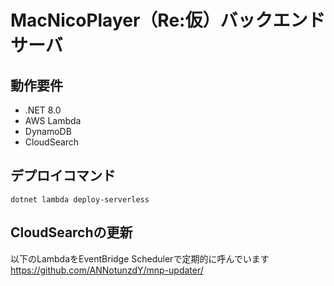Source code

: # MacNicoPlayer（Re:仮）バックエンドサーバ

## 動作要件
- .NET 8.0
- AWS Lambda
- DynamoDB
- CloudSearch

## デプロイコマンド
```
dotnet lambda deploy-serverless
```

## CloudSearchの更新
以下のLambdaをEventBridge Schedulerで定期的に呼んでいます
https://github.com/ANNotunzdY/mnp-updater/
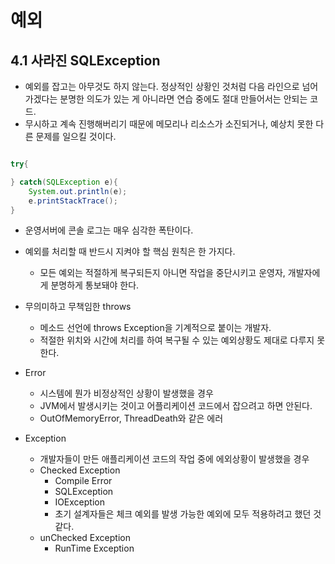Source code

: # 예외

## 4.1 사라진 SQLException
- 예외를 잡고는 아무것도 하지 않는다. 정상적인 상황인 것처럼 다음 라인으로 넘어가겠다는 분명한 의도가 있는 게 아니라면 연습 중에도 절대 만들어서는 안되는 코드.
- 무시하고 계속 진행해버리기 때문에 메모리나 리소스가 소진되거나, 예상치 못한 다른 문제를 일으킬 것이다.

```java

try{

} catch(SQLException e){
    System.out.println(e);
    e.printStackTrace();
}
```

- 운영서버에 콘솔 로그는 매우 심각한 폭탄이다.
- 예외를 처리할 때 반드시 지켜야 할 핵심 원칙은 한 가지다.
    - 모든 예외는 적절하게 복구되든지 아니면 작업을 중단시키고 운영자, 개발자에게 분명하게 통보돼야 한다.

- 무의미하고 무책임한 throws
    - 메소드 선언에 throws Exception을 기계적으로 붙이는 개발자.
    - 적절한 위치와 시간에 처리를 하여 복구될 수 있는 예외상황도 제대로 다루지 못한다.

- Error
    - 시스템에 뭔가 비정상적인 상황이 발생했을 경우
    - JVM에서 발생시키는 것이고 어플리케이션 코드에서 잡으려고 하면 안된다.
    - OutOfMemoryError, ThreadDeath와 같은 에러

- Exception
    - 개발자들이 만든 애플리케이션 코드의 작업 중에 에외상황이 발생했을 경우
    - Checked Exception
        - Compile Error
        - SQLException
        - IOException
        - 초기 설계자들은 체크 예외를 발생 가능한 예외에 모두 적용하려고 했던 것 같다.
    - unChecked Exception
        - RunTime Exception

- - - - - - -

Exercise description: Go through the entries above and copy every line containing "throws".

Output of the exercise:
- 무의미하고 무책임한 throws
    - 메소드 선언에 throws Exception을 기계적으로 붙이는 개발자.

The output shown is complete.